Before I started my first year here, the idea of college was almost mythical. Every parent, grandparent, teacher and graduation speaker had something different to say about the experience. I heard about how much harder it is, how much I’d learn, how it would change my life forever. After a while, I started to see college as comparable to falling into a black hole of adulthood leading to a vast and staggering assortment of new experiences and difficulties. My old self would be burned away and replaced by a paragon of new maturity. The adolescent would die, and the adult would rise. Maybe a puff of smoke would be involved, too — who was to say.
Orientation didn’t do much to amend my somewhat outlandish expectations. Speech after speech on the life-redefining nature of the next four years caused my mental image of college to grow more and more extreme. By the time first semester began, my eagerness to experience all the things I’d been hearing about was at an all-time high. In fact, I felt so certain life-changing moments would occur any second during my first few weeks here that I didn’t pay much attention to what was going on right in front of me.
After the first month, however, I finally started to realize something — pretty much everything I’d been told would happen in college was a lie. Well — I don’t want to insult the excellent morals tacked on to the ends of immeasurable orientation speeches, so instead of a ‘lie’ let’s call the idea that college is the most difficult, wondrous and important part of life an ‘exaggerated truth.’ After all, I did indeed find classes to be harder, and I do think I changed a bit during my first year. Still, the mythical, transformative magic of college — and my expectation I would change entirely — failed to materialize. Instead, a different kind of change emerged, a change I think isn’t repeated nearly enough by orientation speeches.
Freedom.
Which, in my experience, is both wonderful and abysmal.
Freedom might seem like an obvious part of college. After all, you’re not living with your parents any longer, so you of course don’t have to live by their rules. The problem is, you don’t have to live by any rules. You can theoretically do as much — or as little — as you want. Soon into my first year the University, I realized even though college didn’t seem to be changing my life in any significant way, for the first time ever, I was in control of it.
I used this power poorly.
Eating. Sleeping. Going to class. All these things were up to me, and as a result my behavior spiraled. Nothing improved until I dealt with it. My room became a wreck, and only I could clean it. My clothes became dirty, and only I could do the laundry. My detergent bottle then exploded because I’d never done laundry before, and only I could wash the suds down the drain. For the first time ever, my life was in my own hands. I just wasn’t great at holding it.
The further into the year I found myself, however, the more I started to take care of things. When classes got harder, I met with professors. When I got the flu, I dragged myself to Elson Student Health Center. I even learned how to do my own laundry. Ground-breaking. No miraculous, phoenix-like transformations occurred, but at an incremental pace, I was becoming more adult-like. In the absence of any life-changing moments occurring at random, I took the active route and started to attend more clubs and meet new people. Nobody I met changed my life, but a lot of them taught me something or made me smile.
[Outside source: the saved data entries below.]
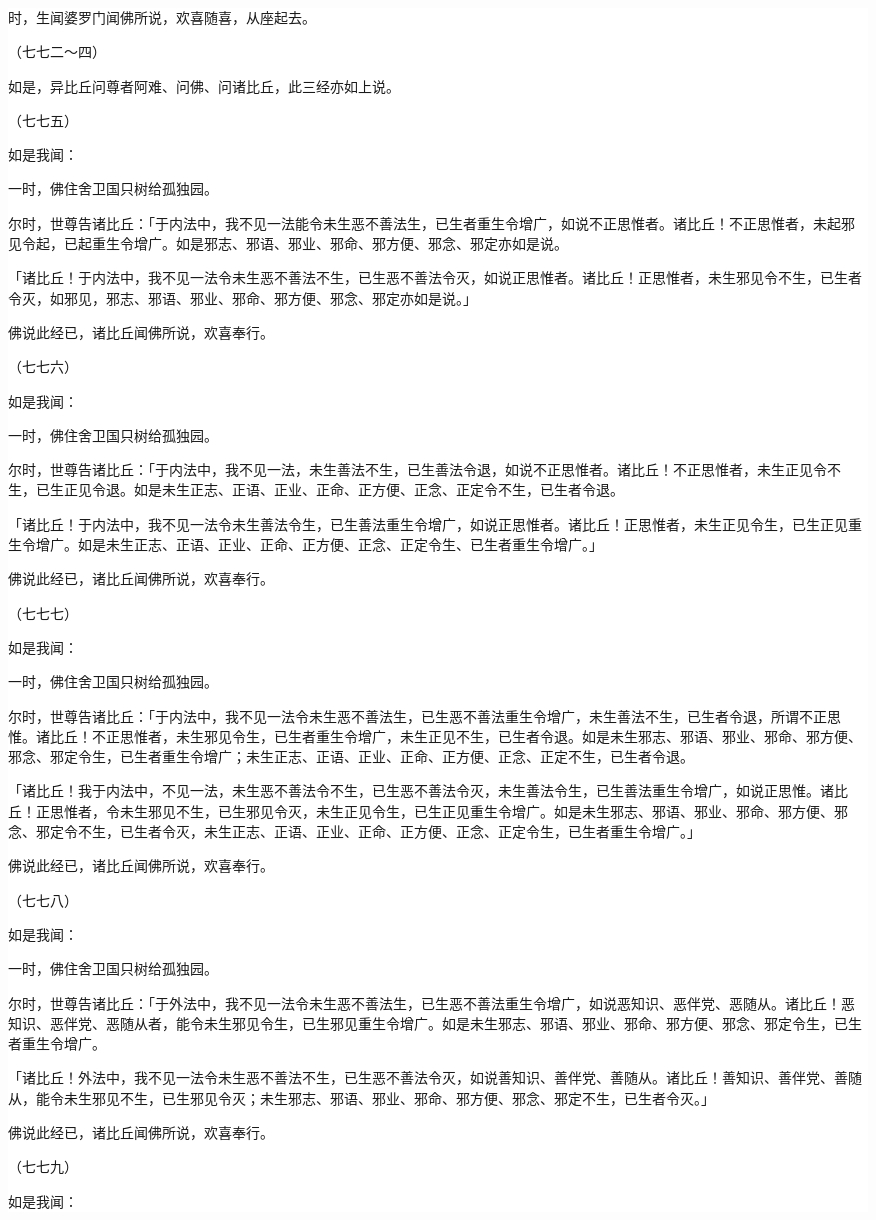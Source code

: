 时，生闻婆罗门闻佛所说，欢喜随喜，从座起去。

（七七二～四）

如是，异比丘问尊者阿难、问佛、问诸比丘，此三经亦如上说。

（七七五）

如是我闻：

一时，佛住舍卫国只树给孤独园。

尔时，世尊告诸比丘：「于内法中，我不见一法能令未生恶不善法生，已生者重生令增广，如说不正思惟者。诸比丘！不正思惟者，未起邪见令起，已起重生令增广。如是邪志、邪语、邪业、邪命、邪方便、邪念、邪定亦如是说。

「诸比丘！于内法中，我不见一法令未生恶不善法不生，已生恶不善法令灭，如说正思惟者。诸比丘！正思惟者，未生邪见令不生，已生者令灭，如邪见，邪志、邪语、邪业、邪命、邪方便、邪念、邪定亦如是说。」

佛说此经已，诸比丘闻佛所说，欢喜奉行。

（七七六）

如是我闻：

一时，佛住舍卫国只树给孤独园。

尔时，世尊告诸比丘：「于内法中，我不见一法，未生善法不生，已生善法令退，如说不正思惟者。诸比丘！不正思惟者，未生正见令不生，已生正见令退。如是未生正志、正语、正业、正命、正方便、正念、正定令不生，已生者令退。

「诸比丘！于内法中，我不见一法令未生善法令生，已生善法重生令增广，如说正思惟者。诸比丘！正思惟者，未生正见令生，已生正见重生令增广。如是未生正志、正语、正业、正命、正方便、正念、正定令生、已生者重生令增广。」

佛说此经已，诸比丘闻佛所说，欢喜奉行。

（七七七）

如是我闻：

一时，佛住舍卫国只树给孤独园。

尔时，世尊告诸比丘：「于内法中，我不见一法令未生恶不善法生，已生恶不善法重生令增广，未生善法不生，已生者令退，所谓不正思惟。诸比丘！不正思惟者，未生邪见令生，已生者重生令增广，未生正见不生，已生者令退。如是未生邪志、邪语、邪业、邪命、邪方便、邪念、邪定令生，已生者重生令增广；未生正志、正语、正业、正命、正方便、正念、正定不生，已生者令退。

「诸比丘！我于内法中，不见一法，未生恶不善法令不生，已生恶不善法令灭，未生善法令生，已生善法重生令增广，如说正思惟。诸比丘！正思惟者，令未生邪见不生，已生邪见令灭，未生正见令生，已生正见重生令增广。如是未生邪志、邪语、邪业、邪命、邪方便、邪念、邪定令不生，已生者令灭，未生正志、正语、正业、正命、正方便、正念、正定令生，已生者重生令增广。」

佛说此经已，诸比丘闻佛所说，欢喜奉行。

（七七八）

如是我闻：

一时，佛住舍卫国只树给孤独园。

尔时，世尊告诸比丘：「于外法中，我不见一法令未生恶不善法生，已生恶不善法重生令增广，如说恶知识、恶伴党、恶随从。诸比丘！恶知识、恶伴党、恶随从者，能令未生邪见令生，已生邪见重生令增广。如是未生邪志、邪语、邪业、邪命、邪方便、邪念、邪定令生，已生者重生令增广。

「诸比丘！外法中，我不见一法令未生恶不善法不生，已生恶不善法令灭，如说善知识、善伴党、善随从。诸比丘！善知识、善伴党、善随从，能令未生邪见不生，已生邪见令灭；未生邪志、邪语、邪业、邪命、邪方便、邪念、邪定不生，已生者令灭。」

佛说此经已，诸比丘闻佛所说，欢喜奉行。

（七七九）

如是我闻：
And in the end, a lot of what I heard about college ended up being the truth. The “exaggerated truth,” perhaps, but still the truth. My life did change during my first year at the University, it just changed really gradually and involved a lot of mistakes. But the four years we spend here aren’t important just because ‘it’s college,’ they’re important because you have control over them. Not everything goes smoothly, and bad decisions are easily made. But they’re still your decisions. College might not change who you are, but it does give you a change to decide who you are going to be.